Millard, 683 So.2d at 1001 (emphasis added).
The husband argues that the Court of Civil Appeals' opinion is contrary to prior decisions of this Court and the Court of Civil Appeals stating that an appellate court should not substitute its judgment for that of the trial judge.
"It is well established in Alabama that the modification of an alimony provision based upon changed circumstances is a matter that rests within the circuit court's sound discretion. Furthermore, the ore tenus standard is applied to the ruling of the circuit court; thus, a presumption of correctness attaches to the ruling and the ruling will not be reversed unless it is not supported by the evidence and is clearly an abuse of the court's discretion. In Ex parte Jackson, 567 So.2d 867 (Ala.1990), this Court specifically set out the standard of review applicable in a case involving alimony in which the circuit court hears oral testimony on conflicting evidence. We held:
"`Issues involving alimony and the payment of marital debts are within the sound discretion of the trial judge in a divorce action. The judge's ruling on these matters will not be disturbed unless it is a plain and palpable abuse of discretion.'
567 So.2d at 868. See also Paajanen v. Paajanen, 600 So.2d 293 (Ala.Civ.App. 1992), and Brown v. Brown, 586 So.2d 919 (Ala.Civ.App.1991).

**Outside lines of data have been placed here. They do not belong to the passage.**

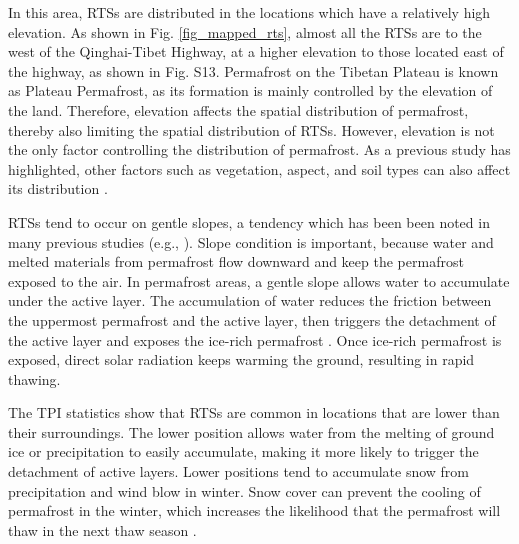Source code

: \documentclass[authoryear,preprint,review,12pt]{elsarticle}
\begin{document}




In this area, RTSs are distributed in the locations which have a relatively high elevation.
As shown in Fig. \ref{fig_mapped_rts}, almost all the RTSs are to the west of the Qinghai-Tibet Highway, at a higher elevation to those located east of the highway, as shown in Fig. S13. Permafrost on the Tibetan Plateau is known as Plateau Permafrost, as its formation is mainly controlled by the elevation of the land. Therefore, elevation affects the spatial distribution of permafrost, thereby also limiting the spatial distribution of RTSs. However, elevation is not the only factor controlling the distribution of permafrost. As a previous study has highlighted, other factors such as vegetation, aspect, and soil types can also affect its distribution \citep{yin2017effects}.

RTSs tend to occur on gentle slopes, a tendency which has been been noted in many previous studies (e.g., \citealp{leibman1995cryogenic, niu2014thaw, lacelle_distribution_2015}). Slope condition is important, because water and melted materials from permafrost flow downward and keep the permafrost exposed to the air. In permafrost areas, a gentle slope allows water to accumulate under the active layer. The accumulation of water reduces the friction between the uppermost permafrost and the active layer,  then triggers the detachment of the active layer and exposes the ice-rich permafrost \citep{mcroberts1974stability, mcroberts1974the}. Once ice-rich permafrost is exposed, direct solar radiation keeps warming the ground, resulting in rapid thawing.

The TPI statistics show that RTSs are common in locations that are lower than their surroundings. The lower position allows water from the melting of ground ice or precipitation to easily accumulate, making it more likely to trigger the detachment of active layers. Lower positions tend to accumulate snow from precipitation and wind blow in winter. Snow cover can prevent the cooling of permafrost in the winter, which increases the likelihood that the permafrost will thaw in the next thaw season \citep{stieglitz2003role}. 
\end{document}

"Thus, when this Court or the Court of Civil Appeals reviews a circuit court's order, it is not to substitute its judgment of the facts for that of the circuit court. Rea v. Rea, 599 So.2d 1206 (Ala.Civ.App.1992). Instead, our task is simply to determine if there was sufficient evidence before the circuit court to support its decision against a charge of arbitrariness and abuse of discretion. Peterman v. Peterman, 510 So.2d 822 (Ala.Civ.App.1987)."
Ex parte Smith, 673 So.2d 420, 421-22 (Ala. 1995).
The evidence before the trial court supports its modification order; thus, the trial court did not abuse its discretion. In the trial court, the husband presented testimony that he had had a decrease in income of between 18% and 20% The trial court, after hearing two days of testimony, considered this decrease sufficient to constitute a material change in circumstances.
Based on Ex parte Smith, supra, and other cases applying the ore tenus rule, we reverse and remand.
REVERSED AND REMANDED.
HOOPER, C.J., and MADDOX, ALMON, SHORES, HOUSTON, KENNEDY, COOK, and BUTTS, JJ., concur.